C'est en 2002 que le réalisateur mauritanien Abderrahmane Sissako a fait ses premiers pas sur la Croisette. Son film "En attendant le bonheur" était présenté dans la sélection Un Certain Regard. 4 années plus tard, il était de nouveau à Cannes, "Bamako" faisant partie, hors compétition, de la sélection officielle. Cette année, c'est pour la compétition que Sissako est venu à Cannes, et on peut s'étonner que son film "Timbuktu" en soit reparti bredouille.
Pour un réalisateur africain comme Abderrahmane Sissako, pas question de galvauder les moyens dont il arrive à disposer, souvent difficilement, pour faire dans la banalité. Pour lui, un film africain doit avoir une portée universelle tout en racontant une histoire qu'on ne retrouvera nulle part ailleurs et qui interpellera les spectateurs. C'est un événement survenu le 22 juillet 2012 à Aguelhok, une petite ville au nord du Mali, qui a été pour Sissako l'événement déclencheur de "Timbuktu" : la lapidation d'un couple qui avait eu deux enfants sans, oh horreur, être « mariés devant Dieu ». Abderrahmane Sissako est donc parti sur la description d'une ville, Tombouctou, tombée sous la coupe de frappadingues islamistes venus d'un peu partout. Les habitants de Tombouctou essayent de résister comme ils peuvent aux nombreux interdits qui pleuvent sur eux et que ces hypocrites d'islamistes ont tellement de mal à respecter eux-mêmes qu'ils en arrivent à fumer en cachette et à parler de foot en catimini. Bien entendu, comme d'habitude, la pluie d'interdits est (un peu) plus fine pour les hommes que pour les femmes. A quelques encablures de Tombouctou, vit une famille touareg : ils vivent sous une tente, ils élèvent quelques bêtes, ils sont beaux, l'homme joue de la musique et, étant relativement éloignés de la ville, ils ne souffrent pas des interdits islamistes. Jusqu'au jour où …
Tourné en Mauritanie, à faible distance du Mali, "Timbuktu" est un implacable pamphlet contre l'intégrisme et son mélange d'hypocrisie, de tyrannie souvent ubuesque et de barbarie. Esthétiquement, le film est particulièrement réussi, la photographie de Sofian El Fani (celui là même qui était le directeur de la photographie sur « La vie d'Adèle ») sachant parfaitement mettre en valeur les couleurs du désert et des tissus. Avec intelligence, Sissako a su parsemer son film globalement tragique de scènes que l'on peut presque qualifier de comiques. L'une d'elle restera sans doute dans l'histoire du cinéma : les jeux de ballon sont interdits ! Qu'importe, les jeunes décident de se lancer dans un match de football sans ballon.
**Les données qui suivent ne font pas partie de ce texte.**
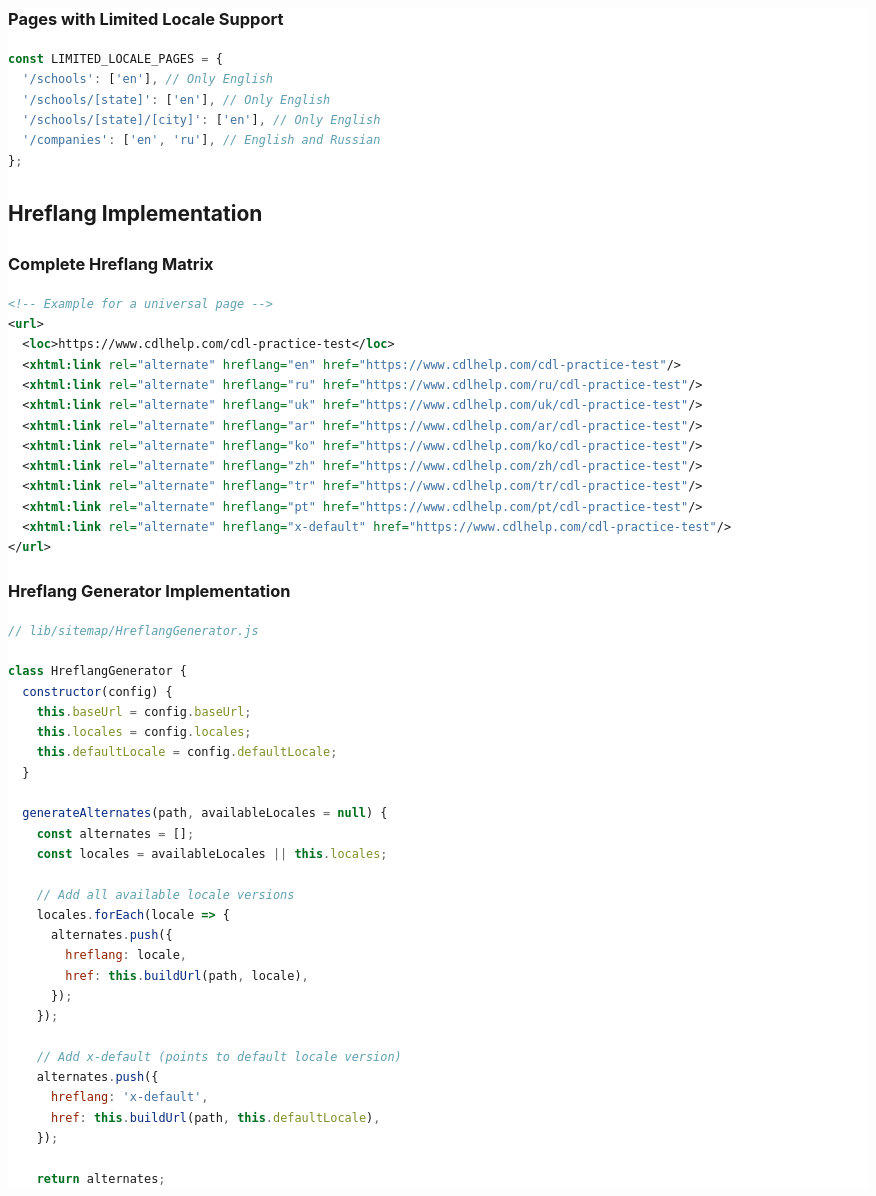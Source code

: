 
### Pages with Limited Locale Support

```javascript
const LIMITED_LOCALE_PAGES = {
  '/schools': ['en'], // Only English
  '/schools/[state]': ['en'], // Only English
  '/schools/[state]/[city]': ['en'], // Only English
  '/companies': ['en', 'ru'], // English and Russian
};
```

## Hreflang Implementation

### Complete Hreflang Matrix

```xml
<!-- Example for a universal page -->
<url>
  <loc>https://www.cdlhelp.com/cdl-practice-test</loc>
  <xhtml:link rel="alternate" hreflang="en" href="https://www.cdlhelp.com/cdl-practice-test"/>
  <xhtml:link rel="alternate" hreflang="ru" href="https://www.cdlhelp.com/ru/cdl-practice-test"/>
  <xhtml:link rel="alternate" hreflang="uk" href="https://www.cdlhelp.com/uk/cdl-practice-test"/>
  <xhtml:link rel="alternate" hreflang="ar" href="https://www.cdlhelp.com/ar/cdl-practice-test"/>
  <xhtml:link rel="alternate" hreflang="ko" href="https://www.cdlhelp.com/ko/cdl-practice-test"/>
  <xhtml:link rel="alternate" hreflang="zh" href="https://www.cdlhelp.com/zh/cdl-practice-test"/>
  <xhtml:link rel="alternate" hreflang="tr" href="https://www.cdlhelp.com/tr/cdl-practice-test"/>
  <xhtml:link rel="alternate" hreflang="pt" href="https://www.cdlhelp.com/pt/cdl-practice-test"/>
  <xhtml:link rel="alternate" hreflang="x-default" href="https://www.cdlhelp.com/cdl-practice-test"/>
</url>
```

### Hreflang Generator Implementation

```javascript
// lib/sitemap/HreflangGenerator.js

class HreflangGenerator {
  constructor(config) {
    this.baseUrl = config.baseUrl;
    this.locales = config.locales;
    this.defaultLocale = config.defaultLocale;
  }

  generateAlternates(path, availableLocales = null) {
    const alternates = [];
    const locales = availableLocales || this.locales;

    // Add all available locale versions
    locales.forEach(locale => {
      alternates.push({
        hreflang: locale,
        href: this.buildUrl(path, locale),
      });
    });

    // Add x-default (points to default locale version)
    alternates.push({
      hreflang: 'x-default',
      href: this.buildUrl(path, this.defaultLocale),
    });

    return alternates;
```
Scène magnifique, émouvante, drôle et tragique à la fois. Il y a aussi des détails si ténus qu'ils peuvent passer inaperçus. Par exemple, lorsqu'un djihadiste fait arrêter la jeep dans laquelle il se trouve et se met à tirer à tout va vers la colline toute proche, vide de toute présence humaine. Sans raison, peut-on croire ? Sauf que, tout simplement, cet homme n'a manifestement pas apprécié le fait que la nature se soit mise à copier le corps nu d'une femme, des dunes faisant office de cuisses et les poils pubiens étant représentés par un buisson.
Vous l'aurez compris : "Timbuktu" est à la fois un film magnifique et important. Il est toutefois un peu dommage que la partie finale soit un tout petit peu longuette et se montre un brin trop didactique.